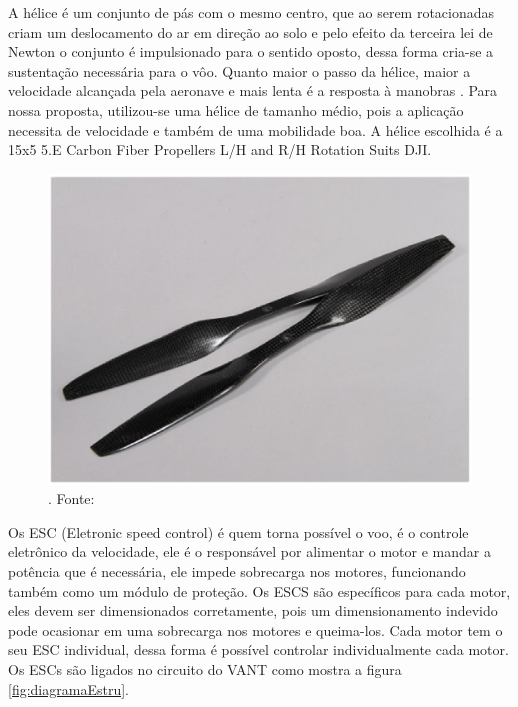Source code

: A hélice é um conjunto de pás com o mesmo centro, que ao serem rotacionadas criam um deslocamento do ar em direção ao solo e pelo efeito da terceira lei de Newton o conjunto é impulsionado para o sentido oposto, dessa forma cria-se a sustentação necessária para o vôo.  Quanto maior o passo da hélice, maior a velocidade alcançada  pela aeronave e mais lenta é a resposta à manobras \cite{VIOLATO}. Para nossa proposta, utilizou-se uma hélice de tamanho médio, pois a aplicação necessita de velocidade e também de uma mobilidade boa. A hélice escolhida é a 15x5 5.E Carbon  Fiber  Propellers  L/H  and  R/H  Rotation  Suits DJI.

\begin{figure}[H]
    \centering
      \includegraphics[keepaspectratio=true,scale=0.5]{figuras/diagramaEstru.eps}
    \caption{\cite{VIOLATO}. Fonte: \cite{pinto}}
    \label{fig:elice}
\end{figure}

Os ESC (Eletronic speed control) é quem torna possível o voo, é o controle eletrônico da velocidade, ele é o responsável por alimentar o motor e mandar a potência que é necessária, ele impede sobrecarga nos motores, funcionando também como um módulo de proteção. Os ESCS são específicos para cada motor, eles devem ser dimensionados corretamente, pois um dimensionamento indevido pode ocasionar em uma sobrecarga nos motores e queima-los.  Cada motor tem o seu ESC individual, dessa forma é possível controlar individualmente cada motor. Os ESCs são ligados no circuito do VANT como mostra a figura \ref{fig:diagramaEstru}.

:::::

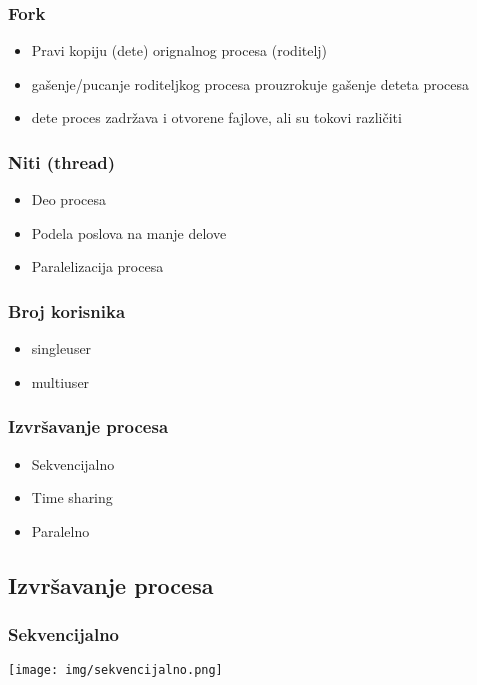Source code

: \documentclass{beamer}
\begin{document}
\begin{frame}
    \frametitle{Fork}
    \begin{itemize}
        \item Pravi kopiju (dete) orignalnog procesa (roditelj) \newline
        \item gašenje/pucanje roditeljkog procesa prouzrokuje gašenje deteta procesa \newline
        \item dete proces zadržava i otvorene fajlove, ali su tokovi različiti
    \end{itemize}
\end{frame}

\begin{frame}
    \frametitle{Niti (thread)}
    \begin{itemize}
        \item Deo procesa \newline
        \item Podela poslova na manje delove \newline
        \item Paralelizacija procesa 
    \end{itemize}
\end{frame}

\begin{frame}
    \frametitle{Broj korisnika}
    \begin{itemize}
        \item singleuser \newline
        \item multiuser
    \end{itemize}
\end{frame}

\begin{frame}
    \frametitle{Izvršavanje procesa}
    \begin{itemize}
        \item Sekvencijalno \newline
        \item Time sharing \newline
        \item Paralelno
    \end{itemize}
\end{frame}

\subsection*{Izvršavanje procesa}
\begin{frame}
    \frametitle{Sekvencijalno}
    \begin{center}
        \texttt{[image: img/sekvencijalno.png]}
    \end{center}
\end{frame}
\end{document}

:::::

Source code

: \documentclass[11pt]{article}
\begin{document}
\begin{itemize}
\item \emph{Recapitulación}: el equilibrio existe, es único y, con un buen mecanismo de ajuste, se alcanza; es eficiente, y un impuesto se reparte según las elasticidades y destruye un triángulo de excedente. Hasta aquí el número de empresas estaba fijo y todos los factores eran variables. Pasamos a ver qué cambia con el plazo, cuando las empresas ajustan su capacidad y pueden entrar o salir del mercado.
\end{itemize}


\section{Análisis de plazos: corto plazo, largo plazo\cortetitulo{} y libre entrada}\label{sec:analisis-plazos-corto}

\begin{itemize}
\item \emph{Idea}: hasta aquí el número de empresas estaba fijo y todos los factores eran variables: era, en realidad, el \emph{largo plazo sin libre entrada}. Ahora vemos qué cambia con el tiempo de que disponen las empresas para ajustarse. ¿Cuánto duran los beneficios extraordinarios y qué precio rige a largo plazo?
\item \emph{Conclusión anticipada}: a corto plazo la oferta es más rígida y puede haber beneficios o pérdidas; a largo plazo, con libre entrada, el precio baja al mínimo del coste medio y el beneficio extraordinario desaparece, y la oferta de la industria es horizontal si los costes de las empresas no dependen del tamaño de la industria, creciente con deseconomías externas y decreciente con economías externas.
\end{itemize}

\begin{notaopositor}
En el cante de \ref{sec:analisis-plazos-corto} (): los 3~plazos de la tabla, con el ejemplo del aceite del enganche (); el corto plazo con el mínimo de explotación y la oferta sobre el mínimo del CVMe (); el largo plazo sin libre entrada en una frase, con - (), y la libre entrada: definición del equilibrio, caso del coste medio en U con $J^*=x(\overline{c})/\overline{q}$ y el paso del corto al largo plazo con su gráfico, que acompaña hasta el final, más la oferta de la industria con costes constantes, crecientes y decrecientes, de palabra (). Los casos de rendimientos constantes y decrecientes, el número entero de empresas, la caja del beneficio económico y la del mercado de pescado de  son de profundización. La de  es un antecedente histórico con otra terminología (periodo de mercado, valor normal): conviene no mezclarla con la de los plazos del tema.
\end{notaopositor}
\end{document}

:::::

Every line of the listing above that includes "notaopositor" should be copied out.

\begin{notaopositor}
\end{notaopositor}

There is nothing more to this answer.